もっとも、最大震度6弱で東名高速の盛土を持って行かれた事例もあった訳で、
物理的被害は完全にゼロだ、との保証は出来ないが、それでもまぁ、深刻な事態が起こるとは思えない。
(2009年8月11日に発生した駿河湾沖での地震。最寄ICでの計測震度は5強~6弱。
当該場所は盛土であり、例外的なものだとは思う。)

ということは、安全確認のために数時間を要することはあろうが、
物理的な破壊とその修復が必要な事態はまず起きない訳であり、
そのことをピンと来たならば、腹のくくり方はいくらでもある、と思う。

いずれ、地域安全学会等で、昨日の対応についての報告などもなされるだろうが、
メディアからの個別具体的な被害情報がなかったとしても、震源情報だけでもかなりのことがわかる。
ここで述べているレベル程度まで、日本の防災の常識を高めていくためにはどうすればよいのか。
改めてそんなことを考えている。

小笠原でのマグニチュード8.5、最大震度5強の地震発生に

2015-05-30 23:39:46 | 災害
久しぶりに土曜日夜、NHK総合TVで「超絶 凄技!」を見ていた時のことだった。
(この時間帯で見るのは初めてだったのだが……。)
小笠原で震度5強の揺れがあったとのことで、全国中継に切り替わった。
震源の規模を示すマグニチュードは8.5、震源の深さは590km(いずれも速報値)、とのこと。

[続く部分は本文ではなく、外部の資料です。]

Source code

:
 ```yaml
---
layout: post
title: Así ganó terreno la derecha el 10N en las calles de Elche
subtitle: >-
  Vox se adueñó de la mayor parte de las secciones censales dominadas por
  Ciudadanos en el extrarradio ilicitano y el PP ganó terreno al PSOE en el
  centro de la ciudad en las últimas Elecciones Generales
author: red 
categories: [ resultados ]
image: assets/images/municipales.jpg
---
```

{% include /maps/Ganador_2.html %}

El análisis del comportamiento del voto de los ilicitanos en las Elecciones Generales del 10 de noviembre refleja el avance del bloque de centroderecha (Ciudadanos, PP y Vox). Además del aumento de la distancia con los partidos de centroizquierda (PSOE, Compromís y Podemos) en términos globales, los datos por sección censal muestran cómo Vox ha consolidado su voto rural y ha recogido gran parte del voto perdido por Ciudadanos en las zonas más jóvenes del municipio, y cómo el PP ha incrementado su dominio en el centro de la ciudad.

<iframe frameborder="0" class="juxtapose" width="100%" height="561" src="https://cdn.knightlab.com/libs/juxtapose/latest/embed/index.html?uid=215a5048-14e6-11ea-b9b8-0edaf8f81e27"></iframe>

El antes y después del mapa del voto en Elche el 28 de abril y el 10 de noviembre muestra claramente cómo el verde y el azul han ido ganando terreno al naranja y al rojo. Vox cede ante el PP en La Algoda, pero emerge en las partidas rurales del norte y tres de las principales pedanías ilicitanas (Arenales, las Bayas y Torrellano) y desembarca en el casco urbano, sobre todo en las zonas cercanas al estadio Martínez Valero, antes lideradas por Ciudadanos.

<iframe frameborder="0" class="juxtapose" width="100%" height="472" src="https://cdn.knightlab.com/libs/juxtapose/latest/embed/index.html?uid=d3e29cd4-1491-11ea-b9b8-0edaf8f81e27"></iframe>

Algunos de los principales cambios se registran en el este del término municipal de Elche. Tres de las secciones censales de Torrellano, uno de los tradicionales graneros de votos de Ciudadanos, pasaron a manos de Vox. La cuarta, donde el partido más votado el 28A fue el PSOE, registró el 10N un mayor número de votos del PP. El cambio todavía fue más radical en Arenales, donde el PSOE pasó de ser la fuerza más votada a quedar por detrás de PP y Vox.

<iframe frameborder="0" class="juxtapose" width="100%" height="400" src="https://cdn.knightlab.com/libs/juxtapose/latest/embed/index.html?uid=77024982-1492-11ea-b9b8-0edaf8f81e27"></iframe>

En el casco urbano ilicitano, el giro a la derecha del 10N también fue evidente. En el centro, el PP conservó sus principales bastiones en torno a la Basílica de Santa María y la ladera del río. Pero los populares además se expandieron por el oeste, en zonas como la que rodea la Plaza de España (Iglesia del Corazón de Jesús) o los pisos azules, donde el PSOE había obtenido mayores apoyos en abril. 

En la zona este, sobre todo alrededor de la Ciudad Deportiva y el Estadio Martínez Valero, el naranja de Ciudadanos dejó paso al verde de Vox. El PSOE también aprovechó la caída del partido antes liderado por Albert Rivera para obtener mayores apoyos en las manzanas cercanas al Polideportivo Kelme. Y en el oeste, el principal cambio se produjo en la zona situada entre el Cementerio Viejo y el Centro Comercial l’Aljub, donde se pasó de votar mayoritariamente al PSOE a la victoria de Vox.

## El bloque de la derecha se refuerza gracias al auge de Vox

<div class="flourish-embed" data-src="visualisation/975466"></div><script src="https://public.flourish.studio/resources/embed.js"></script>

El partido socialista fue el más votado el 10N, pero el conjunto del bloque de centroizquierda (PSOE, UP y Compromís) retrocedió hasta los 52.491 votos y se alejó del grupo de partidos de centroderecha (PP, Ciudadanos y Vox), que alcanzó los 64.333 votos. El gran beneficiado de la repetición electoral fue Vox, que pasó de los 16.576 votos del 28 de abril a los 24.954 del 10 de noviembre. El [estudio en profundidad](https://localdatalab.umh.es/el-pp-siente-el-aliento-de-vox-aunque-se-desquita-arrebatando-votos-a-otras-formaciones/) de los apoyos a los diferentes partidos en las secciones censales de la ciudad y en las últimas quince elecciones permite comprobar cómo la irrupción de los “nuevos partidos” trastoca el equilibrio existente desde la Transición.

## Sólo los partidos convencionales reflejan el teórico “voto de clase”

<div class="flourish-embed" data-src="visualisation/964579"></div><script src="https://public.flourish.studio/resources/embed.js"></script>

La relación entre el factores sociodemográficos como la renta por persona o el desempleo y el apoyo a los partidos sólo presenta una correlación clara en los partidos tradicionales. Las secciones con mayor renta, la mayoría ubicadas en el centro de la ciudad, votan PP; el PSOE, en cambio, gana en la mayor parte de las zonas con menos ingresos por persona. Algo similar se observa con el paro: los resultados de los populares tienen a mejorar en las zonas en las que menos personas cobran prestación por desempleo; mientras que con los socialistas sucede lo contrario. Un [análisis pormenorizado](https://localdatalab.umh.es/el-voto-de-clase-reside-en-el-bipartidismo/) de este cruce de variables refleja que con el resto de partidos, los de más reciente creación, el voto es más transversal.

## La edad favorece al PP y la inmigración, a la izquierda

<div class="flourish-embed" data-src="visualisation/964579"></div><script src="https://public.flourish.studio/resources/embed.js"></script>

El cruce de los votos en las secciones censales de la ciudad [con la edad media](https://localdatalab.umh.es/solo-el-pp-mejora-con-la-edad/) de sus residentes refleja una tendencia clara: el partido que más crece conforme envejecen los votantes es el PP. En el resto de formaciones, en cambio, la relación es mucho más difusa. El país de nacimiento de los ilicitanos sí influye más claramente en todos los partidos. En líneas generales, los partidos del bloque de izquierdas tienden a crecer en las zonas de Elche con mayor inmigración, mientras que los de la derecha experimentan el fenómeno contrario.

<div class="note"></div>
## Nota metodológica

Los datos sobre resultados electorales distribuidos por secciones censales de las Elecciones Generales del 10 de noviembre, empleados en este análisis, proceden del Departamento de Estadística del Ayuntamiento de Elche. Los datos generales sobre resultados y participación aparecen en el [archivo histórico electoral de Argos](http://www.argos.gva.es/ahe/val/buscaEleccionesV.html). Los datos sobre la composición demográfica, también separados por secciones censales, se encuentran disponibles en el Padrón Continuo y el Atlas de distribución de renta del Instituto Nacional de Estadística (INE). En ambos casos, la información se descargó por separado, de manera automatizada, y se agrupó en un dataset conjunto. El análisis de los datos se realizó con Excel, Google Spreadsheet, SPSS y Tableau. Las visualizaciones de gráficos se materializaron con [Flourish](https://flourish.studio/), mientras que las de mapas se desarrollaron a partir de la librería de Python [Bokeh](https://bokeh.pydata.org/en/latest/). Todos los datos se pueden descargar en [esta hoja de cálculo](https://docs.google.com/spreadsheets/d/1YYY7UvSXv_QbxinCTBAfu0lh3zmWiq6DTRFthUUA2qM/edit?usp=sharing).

昨日に引き続き、実災害の発生について、ブログで書くことになるとは思わなかった。
それはそれとして、素人さんとは一味違うものを書けるだろうか……。

で、考えてみた。
過去の経験(の蓄積)から、特に考えずともこれらの数字から読み取っているもの、
イメージしているものは何か。
そして、一般の人であれ、その数字を読み解けるようになれば、何がイメージできるようになるのか。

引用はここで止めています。